In this case the application is designed so that Fetcher can not be scaled. Fetcher splits the data into chunks of 100 objects and keeps a record of which chunks have not been processed. Fetcher will wait for a Mapper to send a message confirming that it’s listening before sending data forward. Note how the available Mapper will be the one to receive the message so the fastest Mapper could process a large number of chunks while some of them might crash or be extremely slow. Saver will send a confirmation to Fetcher when a chunk has been saved and it will mark it as processed. So even if any part of the application crashes all of the data will be processed and saved.

We’re going to use Helm to install NATS into our cluster.
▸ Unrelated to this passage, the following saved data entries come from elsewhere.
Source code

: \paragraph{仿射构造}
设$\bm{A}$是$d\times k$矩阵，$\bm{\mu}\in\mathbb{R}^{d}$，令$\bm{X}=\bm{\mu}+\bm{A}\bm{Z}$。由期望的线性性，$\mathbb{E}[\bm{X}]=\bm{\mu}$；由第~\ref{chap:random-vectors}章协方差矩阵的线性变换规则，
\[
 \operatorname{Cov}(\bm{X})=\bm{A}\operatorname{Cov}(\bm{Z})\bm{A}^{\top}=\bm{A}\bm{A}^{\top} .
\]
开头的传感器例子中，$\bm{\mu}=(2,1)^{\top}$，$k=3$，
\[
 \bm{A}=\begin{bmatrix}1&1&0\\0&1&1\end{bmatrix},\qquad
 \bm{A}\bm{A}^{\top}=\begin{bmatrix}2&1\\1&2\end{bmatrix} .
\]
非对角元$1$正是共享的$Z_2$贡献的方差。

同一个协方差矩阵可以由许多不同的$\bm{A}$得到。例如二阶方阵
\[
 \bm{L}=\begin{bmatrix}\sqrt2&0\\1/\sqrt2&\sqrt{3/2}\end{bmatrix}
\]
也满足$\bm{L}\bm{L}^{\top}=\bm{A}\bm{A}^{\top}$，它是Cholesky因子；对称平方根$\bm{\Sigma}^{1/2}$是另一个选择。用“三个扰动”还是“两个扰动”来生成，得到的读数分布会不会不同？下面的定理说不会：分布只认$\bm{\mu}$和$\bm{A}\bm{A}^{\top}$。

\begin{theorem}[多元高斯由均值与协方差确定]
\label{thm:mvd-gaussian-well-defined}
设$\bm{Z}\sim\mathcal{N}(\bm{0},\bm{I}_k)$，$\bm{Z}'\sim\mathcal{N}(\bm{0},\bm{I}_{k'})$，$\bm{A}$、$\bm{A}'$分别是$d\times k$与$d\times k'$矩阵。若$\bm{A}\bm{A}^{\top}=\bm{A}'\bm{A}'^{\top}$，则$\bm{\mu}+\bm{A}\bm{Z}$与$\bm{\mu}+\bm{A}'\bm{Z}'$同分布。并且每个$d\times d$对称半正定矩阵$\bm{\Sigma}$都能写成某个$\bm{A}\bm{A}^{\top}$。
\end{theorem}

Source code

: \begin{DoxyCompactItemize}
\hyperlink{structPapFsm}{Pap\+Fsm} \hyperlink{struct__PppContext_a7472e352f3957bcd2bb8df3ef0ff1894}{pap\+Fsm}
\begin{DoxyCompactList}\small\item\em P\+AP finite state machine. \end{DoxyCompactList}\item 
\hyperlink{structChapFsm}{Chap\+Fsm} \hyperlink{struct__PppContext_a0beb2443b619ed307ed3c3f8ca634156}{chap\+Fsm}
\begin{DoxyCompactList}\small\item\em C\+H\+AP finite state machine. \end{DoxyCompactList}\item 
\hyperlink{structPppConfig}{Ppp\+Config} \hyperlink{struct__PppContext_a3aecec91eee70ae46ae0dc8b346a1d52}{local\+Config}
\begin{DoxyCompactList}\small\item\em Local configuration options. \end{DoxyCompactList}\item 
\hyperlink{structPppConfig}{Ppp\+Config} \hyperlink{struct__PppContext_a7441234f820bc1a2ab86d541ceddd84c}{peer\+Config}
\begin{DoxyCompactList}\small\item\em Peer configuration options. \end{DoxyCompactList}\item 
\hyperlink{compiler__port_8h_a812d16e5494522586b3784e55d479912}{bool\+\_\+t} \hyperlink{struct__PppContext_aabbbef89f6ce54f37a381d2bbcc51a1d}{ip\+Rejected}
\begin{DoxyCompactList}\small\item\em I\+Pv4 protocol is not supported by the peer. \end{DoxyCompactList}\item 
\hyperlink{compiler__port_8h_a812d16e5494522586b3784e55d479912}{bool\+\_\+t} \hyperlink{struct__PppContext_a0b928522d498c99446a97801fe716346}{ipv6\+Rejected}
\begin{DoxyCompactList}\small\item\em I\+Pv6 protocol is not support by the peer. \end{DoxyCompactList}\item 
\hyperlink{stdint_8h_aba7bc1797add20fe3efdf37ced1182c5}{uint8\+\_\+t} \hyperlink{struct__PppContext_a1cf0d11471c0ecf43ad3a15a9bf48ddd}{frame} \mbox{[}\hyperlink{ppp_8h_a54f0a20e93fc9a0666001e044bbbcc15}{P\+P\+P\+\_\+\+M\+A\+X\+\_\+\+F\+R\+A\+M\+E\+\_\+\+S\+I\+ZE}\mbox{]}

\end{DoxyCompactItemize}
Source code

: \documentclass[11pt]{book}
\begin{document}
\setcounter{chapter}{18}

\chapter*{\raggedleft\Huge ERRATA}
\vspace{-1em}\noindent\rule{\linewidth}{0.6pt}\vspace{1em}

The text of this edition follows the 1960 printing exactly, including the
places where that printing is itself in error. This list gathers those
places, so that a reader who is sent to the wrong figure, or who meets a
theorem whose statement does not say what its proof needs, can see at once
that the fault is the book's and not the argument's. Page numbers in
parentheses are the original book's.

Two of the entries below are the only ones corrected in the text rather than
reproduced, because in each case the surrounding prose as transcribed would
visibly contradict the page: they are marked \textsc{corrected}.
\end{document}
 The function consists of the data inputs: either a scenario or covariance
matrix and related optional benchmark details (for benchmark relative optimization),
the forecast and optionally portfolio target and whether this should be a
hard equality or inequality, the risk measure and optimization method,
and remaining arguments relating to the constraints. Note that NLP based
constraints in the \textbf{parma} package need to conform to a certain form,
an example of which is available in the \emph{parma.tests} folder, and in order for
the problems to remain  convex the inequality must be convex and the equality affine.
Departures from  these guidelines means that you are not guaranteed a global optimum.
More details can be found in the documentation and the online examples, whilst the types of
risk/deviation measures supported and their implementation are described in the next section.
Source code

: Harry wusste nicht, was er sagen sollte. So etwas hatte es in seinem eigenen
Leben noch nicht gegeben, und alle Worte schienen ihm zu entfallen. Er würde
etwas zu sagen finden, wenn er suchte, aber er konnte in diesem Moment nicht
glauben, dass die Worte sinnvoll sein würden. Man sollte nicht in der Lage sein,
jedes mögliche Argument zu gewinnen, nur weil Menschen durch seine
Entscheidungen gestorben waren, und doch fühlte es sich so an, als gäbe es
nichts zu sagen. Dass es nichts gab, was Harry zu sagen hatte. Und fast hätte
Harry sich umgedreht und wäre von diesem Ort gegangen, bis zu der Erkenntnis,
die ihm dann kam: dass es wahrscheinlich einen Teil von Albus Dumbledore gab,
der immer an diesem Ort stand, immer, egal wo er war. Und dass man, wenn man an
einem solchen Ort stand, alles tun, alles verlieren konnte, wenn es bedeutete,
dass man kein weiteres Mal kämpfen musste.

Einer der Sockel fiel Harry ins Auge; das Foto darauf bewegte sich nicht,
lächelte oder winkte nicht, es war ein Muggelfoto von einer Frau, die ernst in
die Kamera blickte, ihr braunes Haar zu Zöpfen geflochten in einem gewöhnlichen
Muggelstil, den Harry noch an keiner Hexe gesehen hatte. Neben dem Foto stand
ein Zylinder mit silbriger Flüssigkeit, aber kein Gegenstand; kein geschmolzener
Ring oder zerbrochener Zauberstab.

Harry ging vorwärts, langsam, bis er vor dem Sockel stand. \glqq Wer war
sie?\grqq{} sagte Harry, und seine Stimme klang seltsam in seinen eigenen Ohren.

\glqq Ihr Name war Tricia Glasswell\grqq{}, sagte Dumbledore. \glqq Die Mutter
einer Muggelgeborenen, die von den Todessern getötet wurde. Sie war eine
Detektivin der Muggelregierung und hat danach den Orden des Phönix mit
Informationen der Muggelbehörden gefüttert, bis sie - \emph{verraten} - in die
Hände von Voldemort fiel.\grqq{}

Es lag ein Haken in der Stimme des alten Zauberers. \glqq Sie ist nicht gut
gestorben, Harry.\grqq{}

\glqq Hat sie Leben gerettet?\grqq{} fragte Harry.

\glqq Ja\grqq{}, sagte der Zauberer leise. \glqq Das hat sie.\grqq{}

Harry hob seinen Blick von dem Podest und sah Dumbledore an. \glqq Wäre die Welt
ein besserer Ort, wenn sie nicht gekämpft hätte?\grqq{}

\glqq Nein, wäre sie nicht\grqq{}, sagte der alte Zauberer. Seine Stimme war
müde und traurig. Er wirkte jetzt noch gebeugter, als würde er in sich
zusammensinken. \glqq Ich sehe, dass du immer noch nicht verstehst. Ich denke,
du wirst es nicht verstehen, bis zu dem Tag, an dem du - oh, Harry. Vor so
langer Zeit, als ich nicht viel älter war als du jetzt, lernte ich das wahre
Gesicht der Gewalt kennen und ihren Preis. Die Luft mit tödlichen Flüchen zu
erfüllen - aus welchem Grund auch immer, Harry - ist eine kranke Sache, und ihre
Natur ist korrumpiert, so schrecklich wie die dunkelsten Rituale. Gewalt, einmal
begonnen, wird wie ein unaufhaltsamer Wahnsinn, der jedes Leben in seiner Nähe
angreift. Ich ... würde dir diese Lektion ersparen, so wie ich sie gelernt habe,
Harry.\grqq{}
$ helm repo add nats https://nats-io.github.io/k8s/helm/charts/
  ...
$ helm repo update
...
$ helm install my-nats nats/nats
  NAME: my-nats
  LAST DEPLOYED: Thu Jul  2 15:04:56 2020
  NAMESPACE: default
  STATUS: deployed
  REVISION: 1
  TEST SUITE: None
  NOTES:
  You can find more information about running NATS on Kubernetes
  in the NATS documentation website:
  
    https://docs.nats.io/nats-on-kubernetes/nats-kubernetes
  
  NATS Box has been deployed into your cluster, you can
  now use the NATS tools within the container as follows:
  
    kubectl exec -n default -it my-nats-box -- /bin/sh -l
  
    nats-box:~# nats-sub test &
    nats-box:~# nats-pub test hi
    nats-box:~# nc my-nats 4222
  
  Thanks for using NATS!

This added NATS into the cluster. At this state however, the applications don’t know where the NATS is so we’ll add that to each of the deployments

deployment.yaml

      ...
      containers:
        - name: mapper
          image: jakousa/dwk-app9-mapper:0bcd6794804c367684a9a79bb142bb4455096974
          env:
            - name: NATS_URL
              value: nats://my-nats:4222
      ...
          image: jakousa/dwk-app9-fetcher:0bcd6794804c367684a9a79bb142bb4455096974
          env:
            - name: NATS_URL
              value: nats://my-nats:4222
      ...
          image: jakousa/dwk-app9-saver:0bcd6794804c367684a9a79bb142bb4455096974
          env:
            - name: NATS_URL
              value: nats://my-nats:4222

After applying the modified deployments we can confirm that everything is working here by reading the logs of the fetcher - kubectl logs fetcher-dep-7d799bb6bf-zz8hr -f. We’ll want to monitor the state of NATS as well. Fortunately it already has a Prometheus Exporter included in port 7777. We can access from browser with kubectl port-forward my-nats-0 7777:7777 in http://127.0.0.1:7777/metrics to confirm that it works. Connecting Prometheus to the exporter will require a new resource ServiceMonitor, a CRD (Custom Resource Definition).

servicemonitor.yaml

apiVersion: monitoring.coreos.com/v1
kind: ServiceMonitor
metadata:
  name: monitoring-nats
  namespace: prometheus
  # We need a label so that Prometheus knows to listen to this
spec:
  selector:
    matchLabels:
      app: my-nats
  endpoints:
    - interval: 10s
      path: /metrics
      port: # We need to define the port which should be listened
  namespaceSelector:
    matchNames:
      - default

Let’s fill in the missing data with a bit of detective work. Let’s use the label the already existing ServiceMonitors use for now. We can check it with the following.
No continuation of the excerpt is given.